Collected data:
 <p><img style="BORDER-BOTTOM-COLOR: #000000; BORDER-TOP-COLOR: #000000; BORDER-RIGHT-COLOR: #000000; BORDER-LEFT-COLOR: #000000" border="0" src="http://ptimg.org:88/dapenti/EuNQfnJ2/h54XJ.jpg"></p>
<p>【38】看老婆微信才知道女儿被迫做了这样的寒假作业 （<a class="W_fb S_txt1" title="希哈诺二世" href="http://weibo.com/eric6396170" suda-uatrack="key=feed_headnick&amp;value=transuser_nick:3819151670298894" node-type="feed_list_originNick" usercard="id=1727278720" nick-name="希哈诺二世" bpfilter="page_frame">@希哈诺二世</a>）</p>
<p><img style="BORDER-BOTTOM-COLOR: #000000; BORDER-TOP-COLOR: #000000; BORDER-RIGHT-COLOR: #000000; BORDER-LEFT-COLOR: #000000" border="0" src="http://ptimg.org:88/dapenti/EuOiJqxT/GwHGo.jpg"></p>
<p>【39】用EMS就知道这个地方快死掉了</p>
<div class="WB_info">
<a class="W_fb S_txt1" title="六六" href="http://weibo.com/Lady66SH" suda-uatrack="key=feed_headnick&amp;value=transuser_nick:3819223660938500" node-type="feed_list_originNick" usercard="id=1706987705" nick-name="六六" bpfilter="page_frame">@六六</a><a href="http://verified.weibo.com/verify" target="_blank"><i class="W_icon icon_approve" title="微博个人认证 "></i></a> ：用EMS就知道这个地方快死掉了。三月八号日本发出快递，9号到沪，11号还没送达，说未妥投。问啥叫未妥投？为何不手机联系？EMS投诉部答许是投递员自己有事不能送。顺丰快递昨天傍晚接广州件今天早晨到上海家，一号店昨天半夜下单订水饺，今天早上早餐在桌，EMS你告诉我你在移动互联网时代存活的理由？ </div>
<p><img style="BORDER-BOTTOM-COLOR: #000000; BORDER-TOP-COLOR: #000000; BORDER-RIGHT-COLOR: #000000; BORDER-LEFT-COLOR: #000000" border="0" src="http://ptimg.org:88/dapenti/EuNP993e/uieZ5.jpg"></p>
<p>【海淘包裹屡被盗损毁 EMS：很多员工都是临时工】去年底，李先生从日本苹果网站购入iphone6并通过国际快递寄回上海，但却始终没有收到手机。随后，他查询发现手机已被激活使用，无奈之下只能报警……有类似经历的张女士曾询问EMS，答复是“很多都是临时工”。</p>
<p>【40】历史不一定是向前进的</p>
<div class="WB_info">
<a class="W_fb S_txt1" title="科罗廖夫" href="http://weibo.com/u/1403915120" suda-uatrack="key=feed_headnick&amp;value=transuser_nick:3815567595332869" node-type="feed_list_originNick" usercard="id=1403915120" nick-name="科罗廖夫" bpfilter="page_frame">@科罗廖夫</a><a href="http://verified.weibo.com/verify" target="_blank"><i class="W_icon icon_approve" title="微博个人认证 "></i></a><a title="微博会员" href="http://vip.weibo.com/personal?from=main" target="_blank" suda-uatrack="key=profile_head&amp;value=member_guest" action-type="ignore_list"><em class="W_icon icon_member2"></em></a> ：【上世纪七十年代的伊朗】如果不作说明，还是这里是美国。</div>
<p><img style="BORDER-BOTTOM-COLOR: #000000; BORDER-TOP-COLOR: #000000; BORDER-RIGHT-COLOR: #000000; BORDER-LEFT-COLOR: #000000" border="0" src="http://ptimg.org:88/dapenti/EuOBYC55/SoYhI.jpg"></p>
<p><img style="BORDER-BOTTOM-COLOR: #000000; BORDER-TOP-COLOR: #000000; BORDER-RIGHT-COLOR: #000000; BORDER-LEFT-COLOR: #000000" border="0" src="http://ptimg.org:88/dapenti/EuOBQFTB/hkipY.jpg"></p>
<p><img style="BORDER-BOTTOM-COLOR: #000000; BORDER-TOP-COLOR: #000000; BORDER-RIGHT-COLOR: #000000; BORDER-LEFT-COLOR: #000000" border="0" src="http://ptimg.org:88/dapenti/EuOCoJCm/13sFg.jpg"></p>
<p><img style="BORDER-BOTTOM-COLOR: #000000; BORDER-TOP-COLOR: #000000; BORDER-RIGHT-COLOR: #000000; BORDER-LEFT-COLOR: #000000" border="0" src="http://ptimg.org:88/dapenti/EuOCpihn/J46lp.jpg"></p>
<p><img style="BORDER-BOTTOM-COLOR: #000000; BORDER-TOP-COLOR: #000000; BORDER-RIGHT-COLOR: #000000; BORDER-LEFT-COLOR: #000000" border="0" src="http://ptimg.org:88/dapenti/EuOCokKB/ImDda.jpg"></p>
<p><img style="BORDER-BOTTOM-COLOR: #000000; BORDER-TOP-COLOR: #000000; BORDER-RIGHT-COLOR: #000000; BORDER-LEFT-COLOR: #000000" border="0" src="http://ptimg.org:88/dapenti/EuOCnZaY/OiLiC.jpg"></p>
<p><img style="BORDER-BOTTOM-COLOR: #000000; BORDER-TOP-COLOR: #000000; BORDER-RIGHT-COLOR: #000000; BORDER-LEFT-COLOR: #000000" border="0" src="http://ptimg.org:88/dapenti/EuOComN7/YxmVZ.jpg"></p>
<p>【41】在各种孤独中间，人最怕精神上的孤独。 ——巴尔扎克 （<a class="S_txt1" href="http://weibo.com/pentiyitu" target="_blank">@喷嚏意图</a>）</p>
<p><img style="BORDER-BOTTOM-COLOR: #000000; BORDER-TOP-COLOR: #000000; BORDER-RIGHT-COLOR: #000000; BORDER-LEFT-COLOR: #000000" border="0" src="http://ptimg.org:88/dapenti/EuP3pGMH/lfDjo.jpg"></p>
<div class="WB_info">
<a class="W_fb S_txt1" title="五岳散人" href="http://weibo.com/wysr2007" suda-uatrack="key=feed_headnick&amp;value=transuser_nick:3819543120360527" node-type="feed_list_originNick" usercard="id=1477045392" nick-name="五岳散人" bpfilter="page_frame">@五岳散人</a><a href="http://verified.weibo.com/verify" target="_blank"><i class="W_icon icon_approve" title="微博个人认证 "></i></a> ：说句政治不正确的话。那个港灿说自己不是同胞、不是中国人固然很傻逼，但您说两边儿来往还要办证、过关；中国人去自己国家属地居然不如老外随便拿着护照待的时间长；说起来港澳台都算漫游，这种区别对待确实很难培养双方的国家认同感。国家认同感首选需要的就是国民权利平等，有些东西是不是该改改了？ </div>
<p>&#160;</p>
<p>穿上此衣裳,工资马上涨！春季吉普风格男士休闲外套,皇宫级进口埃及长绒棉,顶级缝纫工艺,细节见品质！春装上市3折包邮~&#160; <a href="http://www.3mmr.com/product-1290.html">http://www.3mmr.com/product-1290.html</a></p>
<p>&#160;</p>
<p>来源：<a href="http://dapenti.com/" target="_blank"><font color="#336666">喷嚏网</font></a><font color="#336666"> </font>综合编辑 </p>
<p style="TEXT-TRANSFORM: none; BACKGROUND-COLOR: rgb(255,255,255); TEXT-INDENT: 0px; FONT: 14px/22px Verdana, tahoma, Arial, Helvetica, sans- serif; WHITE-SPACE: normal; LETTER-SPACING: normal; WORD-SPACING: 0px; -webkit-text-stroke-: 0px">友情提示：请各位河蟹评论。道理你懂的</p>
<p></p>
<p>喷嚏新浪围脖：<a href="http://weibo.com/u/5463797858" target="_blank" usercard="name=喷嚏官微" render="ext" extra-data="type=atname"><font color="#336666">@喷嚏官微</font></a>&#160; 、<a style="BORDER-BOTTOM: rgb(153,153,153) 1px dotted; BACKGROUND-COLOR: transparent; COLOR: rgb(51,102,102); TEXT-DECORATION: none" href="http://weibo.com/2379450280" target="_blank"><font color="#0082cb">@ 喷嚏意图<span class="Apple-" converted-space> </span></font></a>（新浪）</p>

- [What you are asked to do]:
There is a line above that contains "none; BACKGROUND-COLOR: rgb(255,255,255);". Copy it and all later lines through the last, exactly, and leave out the rest.

- [Answer to the problem]:
<p style="TEXT-TRANSFORM: none; BACKGROUND-COLOR: rgb(255,255,255); TEXT-INDENT: 0px; FONT: 14px/22px Verdana, tahoma, Arial, Helvetica, sans- serif; WHITE-SPACE: normal; LETTER-SPACING: normal; WORD-SPACING: 0px; -webkit-text-stroke-: 0px">友情提示：请各位河蟹评论。道理你懂的</p>
<p></p>
<p>喷嚏新浪围脖：<a href="http://weibo.com/u/5463797858" target="_blank" usercard="name=喷嚏官微" render="ext" extra-data="type=atname"><font color="#336666">@喷嚏官微</font></a>&#160; 、<a style="BORDER-BOTTOM: rgb(153,153,153) 1px dotted; BACKGROUND-COLOR: transparent; COLOR: rgb(51,102,102); TEXT-DECORATION: none" href="http://weibo.com/2379450280" target="_blank"><font color="#0082cb">@ 喷嚏意图<span class="Apple-" converted-space> </span></font></a>（新浪）</p>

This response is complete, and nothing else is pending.